I thought of him as, crossing the suspension bridge, I stopped to listen to the river. He and a few others in that mountain village were more than kind to me; they helped me get established. They’re all long gone now. I remember him and his brother best of all. One included me in his family hunting group, the other hired me and taught me carpentry. But much more important, each was the absolute patriarch of his respective domain. We hunted as Charlie dictated or, in his later years, advised; and we built just as his brother Bill directed. Each was superb at what he did. We followed willingly, eagerly, and when they died, were as lost for a while as orphaned bear cubs.

A successful, long-lasting camp situation, I’ve concluded, depends upon a patriarch who by example sets the tone of the experience and implicitly makes the rules. No one has to be told what to do, or how to do it; he knows. As often as not, the patriarch’s successor, as the saying goes, “can’t carry the matches to light the old man’s cigars,” and the quality of the experience begins to deteriorate. That process is rarely, if ever, reversed. I’ve experienced both – an heir who let the traditional values erode and another who has cloven to them religiously – so I can attest to it. In the first situation there is created a cautious, self-conscious desire not to offend; in the second there’s no need of that, because subscription to the spirit of the place is unanimous.
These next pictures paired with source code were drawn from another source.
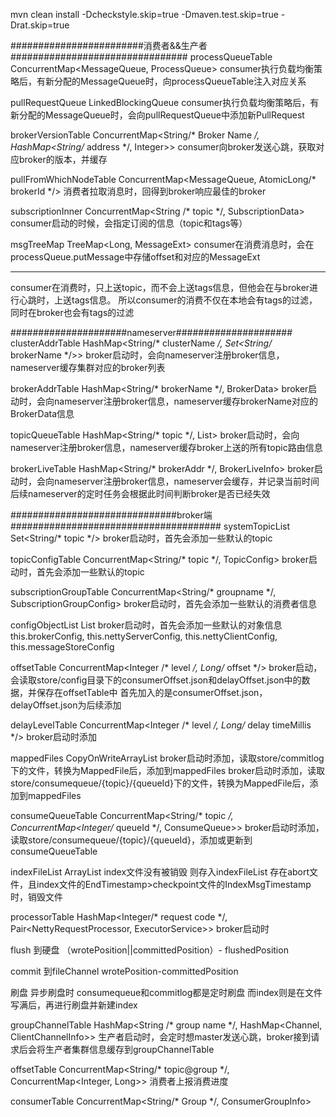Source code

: mvn clean install -Dcheckstyle.skip=true  -Dmaven.test.skip=true  -Drat.skip=true



########################消费者&&生产者################################
processQueueTable  
ConcurrentMap<MessageQueue, ProcessQueue>
consumer执行负载均衡策略后，有新分配的MessageQueue时，向processQueueTable注入对应关系


pullRequestQueue
LinkedBlockingQueue<PullRequest> 
consumer执行负载均衡策略后，有新分配的MessageQueue时，会向pullRequestQueue中添加新PullRequest


brokerVersionTable
ConcurrentMap<String/* Broker Name */, HashMap<String/* address */, Integer>> 
consumer向broker发送心跳，获取对应broker的版本，并缓存


pullFromWhichNodeTable
ConcurrentMap<MessageQueue, AtomicLong/* brokerId */>
消费者拉取消息时，回得到broker响应最佳的broker


subscriptionInner
ConcurrentMap<String /* topic */, SubscriptionData>
consumer启动的时候，会指定订阅的信息（topic和tags等）


msgTreeMap
TreeMap<Long, MessageExt>
consumer在消费消息时，会在processQueue.putMessage中存储offset和对应的MessageExt







--------------------------------------------------------------------
consumer在消费时，只上送topic，而不会上送tags信息，但他会在与broker进行心跳时，上送tags信息。
所以consumer的消费不仅在本地会有tags的过滤，同时在broker也会有tags的过滤


#####################nameserver#####################
clusterAddrTable
HashMap<String/* clusterName */, Set<String/* brokerName */>>
broker启动时，会向nameserver注册broker信息，nameserver缓存集群对应的broker列表



brokerAddrTable
HashMap<String/* brokerName */, BrokerData> 
broker启动时，会向nameserver注册broker信息，nameserver缓存brokerName对应的BrokerData信息


topicQueueTable
HashMap<String/* topic */, List<QueueData>>
broker启动时，会向nameserver注册broker信息，nameserver缓存broker上送的所有topic路由信息


brokerLiveTable
HashMap<String/* brokerAddr */, BrokerLiveInfo>
broker启动时，会向nameserver注册broker信息，nameserver会缓存，并记录当前时间
后续nameserver的定时任务会根据此时间判断broker是否已经失效



##############################broker端######################################
systemTopicList
Set<String/* topic */> 
broker启动时，首先会添加一些默认的topic


topicConfigTable
ConcurrentMap<String/* topic */, TopicConfig> 
broker启动时，首先会添加一些默认的topic


subscriptionGroupTable
ConcurrentMap<String/* groupname */, SubscriptionGroupConfig> 
broker启动时，首先会添加一些默认的消费者信息


configObjectList
List<Object> 
broker启动时，首先会添加一些默认的对象信息this.brokerConfig, this.nettyServerConfig, this.nettyClientConfig, this.messageStoreConfig


offsetTable
ConcurrentMap<Integer /* level */, Long/* offset */> 
broker启动，会读取store/config目录下的consumerOffset.json和delayOffset.json中的数据，并保存在offsetTable中
首先加入的是consumerOffset.json，delayOffset.json为后续添加


delayLevelTable
ConcurrentMap<Integer /* level */, Long/* delay timeMillis */> 
broker启动时添加


mappedFiles
CopyOnWriteArrayList<MappedFile> 
broker启动时添加，读取store/commitlog下的文件，转换为MappedFile后，添加到mappedFiles
broker启动时添加，读取store/consumequeue/{topic}/{queueId}下的文件，转换为MappedFile后，添加到mappedFiles


consumeQueueTable
ConcurrentMap<String/* topic */, ConcurrentMap<Integer/* queueId */, ConsumeQueue>> 
broker启动时添加，读取store/consumequeue/{topic}/{queueId}，添加或更新到consumeQueueTable


indexFileList
ArrayList<IndexFile>
index文件没有被销毁   则存入indexFileList
存在abort文件，且index文件的EndTimestamp>checkpoint文件的IndexMsgTimestamp时，销毁文件


processorTable
HashMap<Integer/* request code */, Pair<NettyRequestProcessor, ExecutorService>>
broker启动时


flush
到硬盘            （wrotePosition||committedPosition）- flushedPosition


commit
到fileChannel     wrotePosition-committedPosition



刷盘
异步刷盘时   consumequeue和commitlog都是定时刷盘   而index则是在文件写满后，再进行刷盘并新建index


groupChannelTable
HashMap<String /* group name */, HashMap<Channel, ClientChannelInfo>> 
生产者启动时，会定时想master发送心跳，broker接到请求后会将生产者集群信息缓存到groupChannelTable


offsetTable
ConcurrentMap<String/* topic@group */, ConcurrentMap<Integer, Long>>
消费者上报消费进度


consumerTable
ConcurrentMap<String/* Group */, ConsumerGroupInfo>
For some reason, a great number of people need a leader to tell them what their goals are and how they are to be achieved. I’m old enough now that I don’t need one, but when I was immature, unsure, and just starting out, Charlie and Bill were godsent. Not all leaders, however, produce benevolent results. Reading Tolstoy recently, I’ve noted his “great-man” theory of history: that famous leaders are not the free agents they fancy themselves, but rather pawns in great events, motivated by ego and personal ambition. His favorite example was Napoleon, who marched millions of people west to conquer millions of others, and succeeded only in killing hundreds of thousands and marching back home – for what? And why did those millions follow him?

Adolf Hitler is a more recent example: a leader who appealed, subtly at first and then blatantly, to the basest instincts of the German people. Again, millions died – for what? Mao Zedong and Josef Stalin, to consolidate their personal power, also set their own people against each other, with the same tragic results. The danger exists even in our own country. Millions of people, seeking and needing authority and leadership, honestly let themselves believe the most patently specious reasons for the expenditure of hundreds of billions of dollars and thousands of lives – for what? For me, knowing that my phone may be tapped, my internet use monitored, and even my library records collected by my own government creates the same cautious, self-conscious desire not to offend as in that unhappy deer camp. Surely there must be a better way!